Christopher Seton was the eldest son of Sir John de Seton of Skelton, Cumberland and Erminia Lascelles. His brothers were John and Humphrey de Seton. This branch of the Seton family had long served the Bruces in Yorkshire, Cumberland and Scotland. (While the Peerage identifies Alexander Seton, Governor of Berwick as his son, others claim him as his grandson.)

The inquisition post mortem for his late father’s estate was held in March of 1299, and at the time, Christopher’s age was given as twenty-one (so probably born in 1278). He did homage in October 1299 for the lands he had inherited upon the death of his father.

In 1301, at the age of twenty-three, Christopher married Robert de Brus's sister Christian or Christina Bruce.

Seton was present on 10 February 1306 when Sir John Comyn of Badenoch was stabbed by Robert de Brus in Greyfriars Church, Dumfries. As Sir Robert Comyn rushed to aid his nephew, Seton struck him down with a blow to the head. A letter of excommunication was issued naming the Earl of Carrick and three other knights, Sir Alexander Lindsay, Sir Christopher and his brother John Seton as John Comyn's murderers.

Seton was also present at the coronation of his brother in-law King Robert I, King of Scots, at Scone on 25–26 March 1306. Some accounts have him present at the Battle of Methven on 19 June 1306 but Duncan places him at Loch Doon Castle, an important castle for the Earls of Carrick and one of three that Robert tried to hang on to, but Loch Doon fell about 14 August.

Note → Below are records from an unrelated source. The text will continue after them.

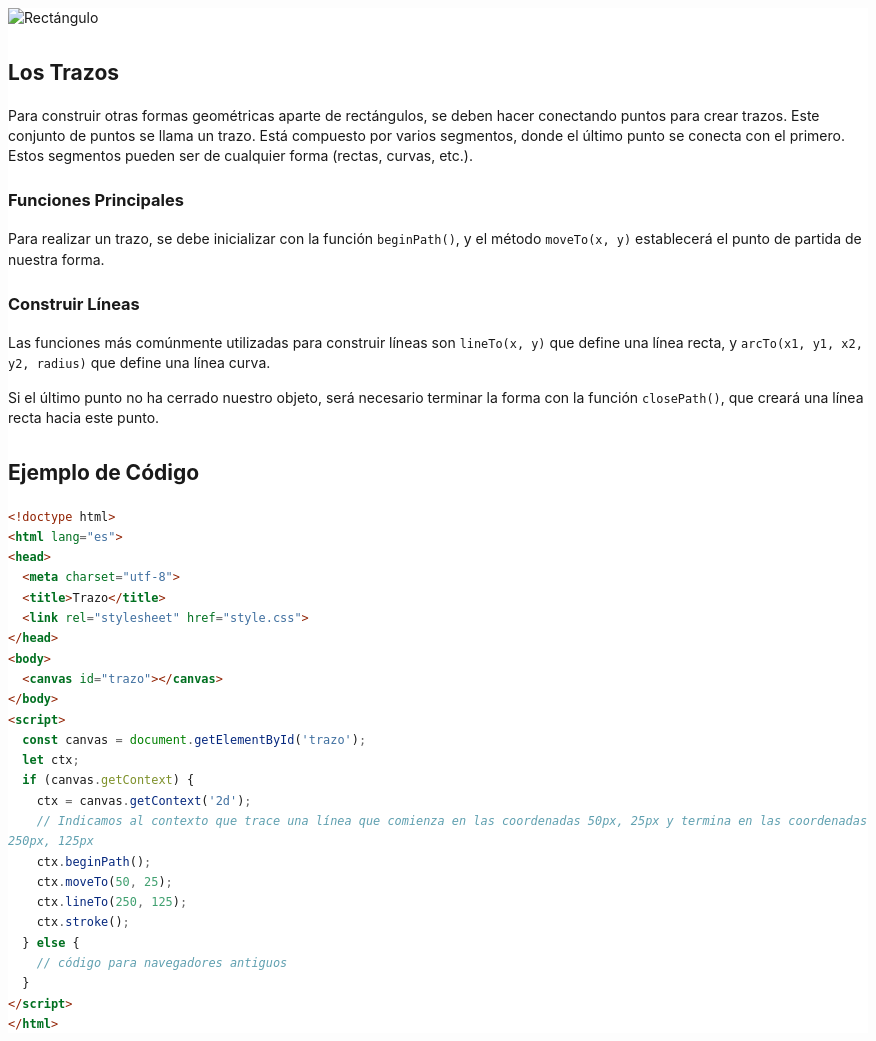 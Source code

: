 ![Rectángulo](./03-Dib-rect-traz-&-formas/img/rectangle-canevas.png)

## Los Trazos
Para construir otras formas geométricas aparte de rectángulos, se deben hacer conectando puntos para crear trazos. Este conjunto de puntos se llama un trazo. Está compuesto por varios segmentos, donde el último punto se conecta con el primero. Estos segmentos pueden ser de cualquier forma (rectas, curvas, etc.).

### Funciones Principales
Para realizar un trazo, se debe inicializar con la función `beginPath()`, y el método `moveTo(x, y)` establecerá el punto de partida de nuestra forma.

### Construir Líneas
Las funciones más comúnmente utilizadas para construir líneas son `lineTo(x, y)` que define una línea recta, y `arcTo(x1, y1, x2, y2, radius)` que define una línea curva.

Si el último punto no ha cerrado nuestro objeto, será necesario terminar la forma con la función `closePath()`, que creará una línea recta hacia este punto.

## Ejemplo de Código

```html
<!doctype html>
<html lang="es">
<head>
  <meta charset="utf-8">
  <title>Trazo</title>
  <link rel="stylesheet" href="style.css">
</head>
<body>
  <canvas id="trazo"></canvas>
</body>
<script>
  const canvas = document.getElementById('trazo');
  let ctx;
  if (canvas.getContext) {
    ctx = canvas.getContext('2d');
    // Indicamos al contexto que trace una línea que comienza en las coordenadas 50px, 25px y termina en las coordenadas 250px, 125px
    ctx.beginPath();
    ctx.moveTo(50, 25);
    ctx.lineTo(250, 125);
    ctx.stroke();
  } else {
    // código para navegadores antiguos
  }
</script>
</html>
```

Loch Doon Castle, Ayrshire, was besieged by the English and after the surrender of that castle by the Governor Sir Gilbert de Carrick, Christopher was hanged, drawn and quartered at Dumfries in accordance with Edward I's policy of giving no quarter to Scottish prisoners. His Cumberland estates, with the exception of his mother's dower, were given to Sir Robert de Clifford. A small chapel was raised by his wife Christina at Dumfries to the memory of her husband in 1326.

==Sources==
- Fiona Watson, "Bruce, Christian (d. 1356)", Oxford Dictionary of National Biography, Oxford University Press, 2004.
- The Bruce by John Barbour: An Edition with translation and notes by A.A.M. Duncan, Canongate Classics, 1997, p. 150.
- Penman, Michael (2018). "Robert the Bruce: King of the Scots"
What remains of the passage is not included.